Most couples at one point or another deal with jealousy to some degree. It is a common occurrence in many relationships. Jealousy, also known as the green-eyed monster, can create a rift in a relationship, causing distrust and hurt feelings. Most women expect their man to be at least a little jealous from time to time. However, some women have the unfortunate luck to fall in love with a guy who has severe jealousy issues. So how can you tell the difference between a guy who can be occasionally jealous from a guy who is paranoidly so? Here are some signs that your guy may be a victim of the green-eyed monster.
He keeps tabs on you
It is quite natural to ask your partner where they are going and when they might be home. You want to know what they do when they are not with you. But if your guy calls you fifteen times a day to ask where you are and who you are with, that is not a good sign. Men with out-of-control jealousy issues want to know exactly where you were at what time of day. They want to know not just who you were with but what you said. He may even accuse you of talking about him. This is a controlling behavior and can make you feel like you are under house arrest with an ankle monitor.
He is never wrong
Men who wrestle with jealousy can have very aggressive personalities and have trouble admitting when they are wrong. "A jealous person gives the impression of being a very self-confident person," explains Paul A. Hauck, clinical psychologist and author of Overcoming Jealousy and Possessiveness, but it really stems from a low self-esteem and overwhelming insecurity.
You can't have friends
Men with jealousy issues want to control not just where you go and when, they want to control who you talk to. They feel the need to dictate who you can see. Any friends and family that they do not like are immediately scratched off the list. Guy friends are always the first to go because they cannot stand the idea of you speaking to another guy. It's called "suspicious jealousy", one which is not based on what you did or may have done, but rather is based on imagined threats. It is an ongoing cycle and if a woman is not careful, she will soon find that she can't have any friends at all and may even be ordered not to see her family.

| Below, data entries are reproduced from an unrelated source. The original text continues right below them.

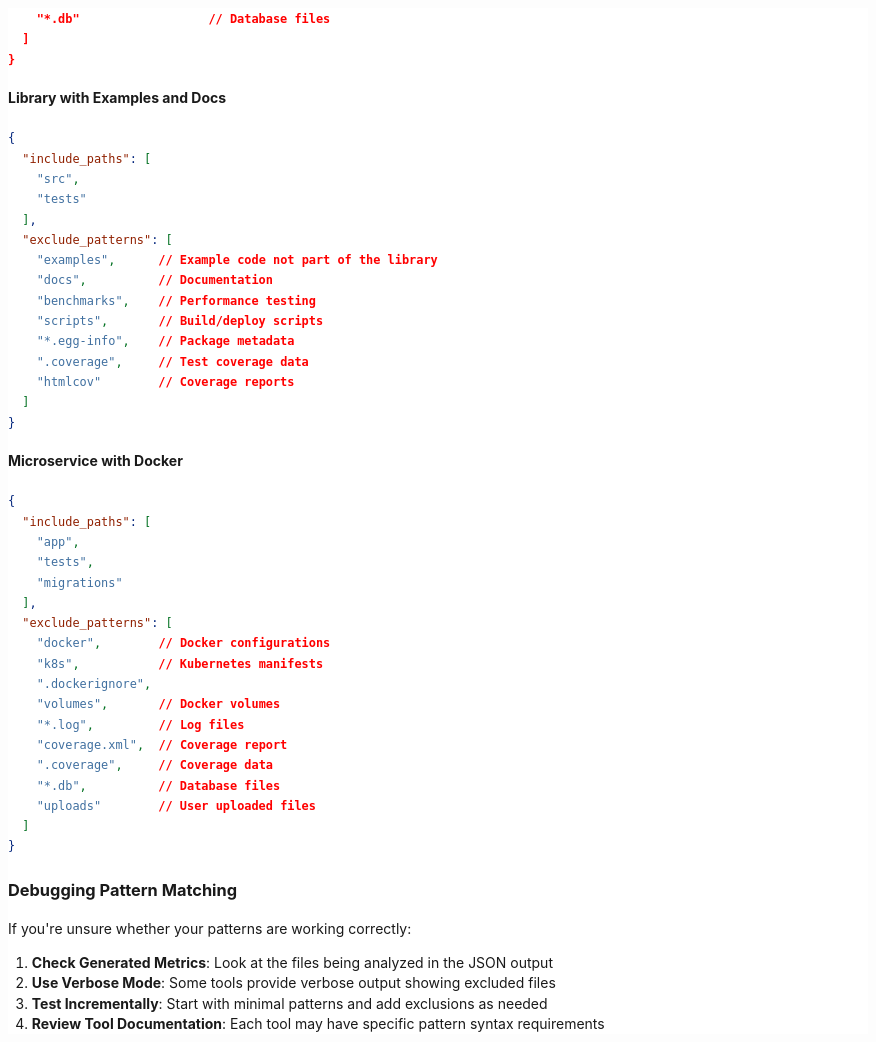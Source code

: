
 ```json
    "*.db"                  // Database files
  ]
}
```

#### Library with Examples and Docs

```json
{
  "include_paths": [
    "src",
    "tests"
  ],
  "exclude_patterns": [
    "examples",      // Example code not part of the library
    "docs",          // Documentation
    "benchmarks",    // Performance testing
    "scripts",       // Build/deploy scripts
    "*.egg-info",    // Package metadata
    ".coverage",     // Test coverage data
    "htmlcov"        // Coverage reports
  ]
}
```

#### Microservice with Docker

```json
{
  "include_paths": [
    "app",
    "tests",
    "migrations"
  ],
  "exclude_patterns": [
    "docker",        // Docker configurations
    "k8s",           // Kubernetes manifests
    ".dockerignore",
    "volumes",       // Docker volumes
    "*.log",         // Log files
    "coverage.xml",  // Coverage report
    ".coverage",     // Coverage data
    "*.db",          // Database files
    "uploads"        // User uploaded files
  ]
}
```

### Debugging Pattern Matching

If you're unsure whether your patterns are working correctly:

1. **Check Generated Metrics**: Look at the files being analyzed in the JSON output
2. **Use Verbose Mode**: Some tools provide verbose output showing excluded files
3. **Test Incrementally**: Start with minimal patterns and add exclusions as needed
4. **Review Tool Documentation**: Each tool may have specific pattern syntax requirements
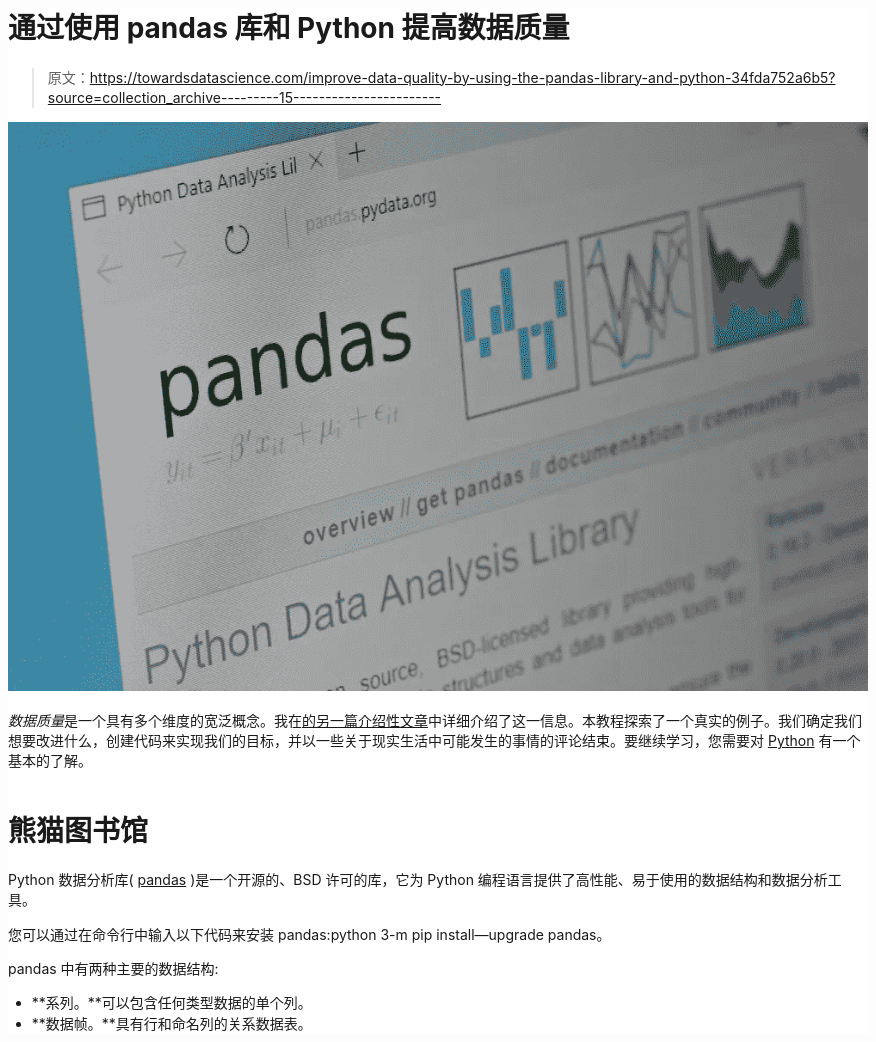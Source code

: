 # 通过使用 pandas 库和 Python 提高数据质量

> 原文：<https://towardsdatascience.com/improve-data-quality-by-using-the-pandas-library-and-python-34fda752a6b5?source=collection_archive---------15----------------------->

![](img/999f5cbc5395b1dd1204d5c3a86968c3.png)

*数据质量*是一个具有多个维度的宽泛概念。我在[的另一篇介绍性文章](/data-demystified-data-quality-d8c699b678a2)中详细介绍了这一信息。本教程探索了一个真实的例子。我们确定我们想要改进什么，创建代码来实现我们的目标，并以一些关于现实生活中可能发生的事情的评论结束。要继续学习，您需要对 [Python](https://www.python.org/) 有一个基本的了解。

# 熊猫图书馆

Python 数据分析库( [pandas](https://pandas.pydata.org/) )是一个开源的、BSD 许可的库，它为 Python 编程语言提供了高性能、易于使用的数据结构和数据分析工具。

您可以通过在命令行中输入以下代码来安装 pandas:python 3-m pip install—upgrade pandas。

pandas 中有两种主要的数据结构:

*   **系列。**可以包含任何类型数据的单个列。
*   **数据帧。**具有行和命名列的关系数据表。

He gets mad when you don't include him
Men with severe jealousy issues want to be involved in everything you do. This is one reason they grill women about their day. Therefore when a woman makes plans that do not include their guy, the man is going to get mad because he is hurt. It all goes back to their level of insecurities.
His jealousy causes him to get violent
Violence tends to go hand in hand with jealousy in men. Because they have not learned to control their jealousy, their frustration causes them to lash out around them. "Most jealous persons register their grievances loudly and clearly. They scream at their partners, smack them around, and hassle them shamelessly. Men have smashed their furniture or put their fist through walls," says Hauck. If your guy tends to hit things when he gets jealous, then you have a serious problem.
How to deal with his jealous antics
"Jealousy eventually can be very destructive to a relationship so it's important to prevent it from heading out of control," cautions Dr. Gabrielle Morrissey, a relationship counsellor and sexologist. Talk to your guy and let him know that you do not like his controlling attitude. Tell him how it makes you feel and reassure him that you still love him but his jealousy is causing problems between you.
But remember, if you want your guy to trust you, don't have anything to hide. "You should be an open book," says Dr. Phil McGraw, psychologist and TV personality. "Respect your partner enough to let him/her know where you are, when you will be back, and what you're doing."
Another important step is not to give in to unreasonable demands: "They get a control fix every time you reassure them, every time you answer the phone to report on your whereabouts," adds McGraw. "If he calls you 10 times to check in on you, answer the phone once to offer information, then turn it off." Know when to say no. Being submissive and trying to please them only encourages their behavior.
Your jealous man may just feel like you are ignoring him. Reserve some private time with him when you can connect as a couple. Stay home together or go some place alone where you won't be interrupted by friends and family. However, if nothing works and your man is still acting all green, get out of the relationship because chances are he will make your life miserable and end up alienating you from everyone who cares about you.